● Required action: Pictures stay out; everything else in the entries below is to be duplicated exactly.
......
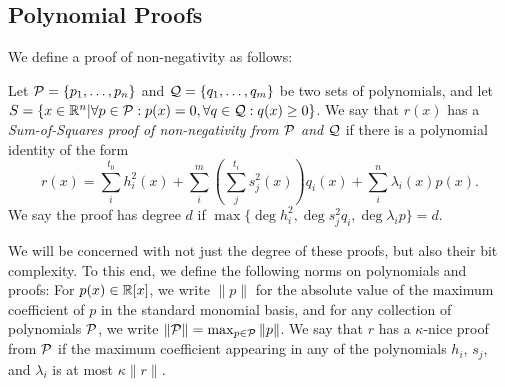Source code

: \subsection{Polynomial Proofs}
We define a proof of non-negativity as follows:
\begin{definition}
Let $\mathcal P = \{p_1,\dots,p_n\}$ and $\mathcal Q = \{q_1,\dots,q_m\}$ be two sets of polynomials, and let $S = \{x \in \mathbb R^n | \forall p \in \mathcal P: p(x) = 0, \forall q \in \mathcal Q: q(x) \geq 0\}$. We say that $r(x)$ has a \emph{Sum-of-Squares proof of non-negativity from $\mathcal P$ and $\mathcal Q$} if there is a polynomial identity of the form
\[r(x) = \sum_{i}^{t_0} h_i^2(x) + \sum_{i}^m \left(\sum_{j}^{t_i} s_j^2(x)\right)q_i(x) + \sum_{i}^n \lambda_i(x) p(x).\]
We say the proof has degree $d$ if $\max \{\deg h_i^2, \deg s_j^2q_i, \deg \lambda_i p\} = d$.
\end{definition}
We will be concerned with not just the degree of these proofs, but also their bit complexity. To this end, we define the following norms on polynomials and proofs: For $p(x) \in \mathbb R[x]$, we write $\|p\|$ for the absolute value of the maximum coefficient of $p$ in the standard monomial basis, and for any collection of polynomials $\mathcal P$, we write $\|\mathcal P\| = \max_{p \in \mathcal P} \|p\|$. We say that $r$ has a $\kappa$-nice proof from $\mathcal P$ if the maximum coefficient appearing in any of the polynomials $h_i$, $s_j$, and $\lambda_i$ is at most $\kappa \|r\|$.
......
● Solution:
Source code

: \subsection{Polynomial Proofs}
We define a proof of non-negativity as follows:
\begin{definition}
Let $\mathcal P = \{p_1,\dots,p_n\}$ and $\mathcal Q = \{q_1,\dots,q_m\}$ be two sets of polynomials, and let $S = \{x \in \mathbb R^n | \forall p \in \mathcal P: p(x) = 0, \forall q \in \mathcal Q: q(x) \geq 0\}$. We say that $r(x)$ has a \emph{Sum-of-Squares proof of non-negativity from $\mathcal P$ and $\mathcal Q$} if there is a polynomial identity of the form
\[r(x) = \sum_{i}^{t_0} h_i^2(x) + \sum_{i}^m \left(\sum_{j}^{t_i} s_j^2(x)\right)q_i(x) + \sum_{i}^n \lambda_i(x) p(x).\]
We say the proof has degree $d$ if $\max \{\deg h_i^2, \deg s_j^2q_i, \deg \lambda_i p\} = d$.
\end{definition}
We will be concerned with not just the degree of these proofs, but also their bit complexity. To this end, we define the following norms on polynomials and proofs: For $p(x) \in \mathbb R[x]$, we write $\|p\|$ for the absolute value of the maximum coefficient of $p$ in the standard monomial basis, and for any collection of polynomials $\mathcal P$, we write $\|\mathcal P\| = \max_{p \in \mathcal P} \|p\|$. We say that $r$ has a $\kappa$-nice proof from $\mathcal P$ if the maximum coefficient appearing in any of the polynomials $h_i$, $s_j$, and $\lambda_i$ is at most $\kappa \|r\|$.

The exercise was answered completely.